TASK PROMPT: Give back every record exactly, with its pictures left out.

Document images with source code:
────────
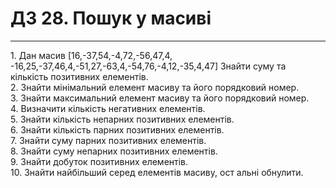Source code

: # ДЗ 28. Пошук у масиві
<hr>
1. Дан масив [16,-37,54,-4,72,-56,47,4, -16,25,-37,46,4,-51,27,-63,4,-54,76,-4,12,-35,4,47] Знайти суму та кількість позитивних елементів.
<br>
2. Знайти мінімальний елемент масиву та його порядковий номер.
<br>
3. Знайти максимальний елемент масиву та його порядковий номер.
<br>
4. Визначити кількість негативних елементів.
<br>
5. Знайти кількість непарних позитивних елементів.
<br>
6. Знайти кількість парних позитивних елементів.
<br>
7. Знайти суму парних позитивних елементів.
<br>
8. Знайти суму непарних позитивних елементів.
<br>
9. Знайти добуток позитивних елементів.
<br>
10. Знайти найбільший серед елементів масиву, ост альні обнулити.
────────
RESULT FOR THIS TASK:
Source code

: # ДЗ 28. Пошук у масиві
<hr>
1. Дан масив [16,-37,54,-4,72,-56,47,4, -16,25,-37,46,4,-51,27,-63,4,-54,76,-4,12,-35,4,47] Знайти суму та кількість позитивних елементів.
<br>
2. Знайти мінімальний елемент масиву та його порядковий номер.
<br>
3. Знайти максимальний елемент масиву та його порядковий номер.
<br>
4. Визначити кількість негативних елементів.
<br>
5. Знайти кількість непарних позитивних елементів.
<br>
6. Знайти кількість парних позитивних елементів.
<br>
7. Знайти суму парних позитивних елементів.
<br>
8. Знайти суму непарних позитивних елементів.
<br>
9. Знайти добуток позитивних елементів.
<br>
10. Знайти найбільший серед елементів масиву, ост альні обнулити.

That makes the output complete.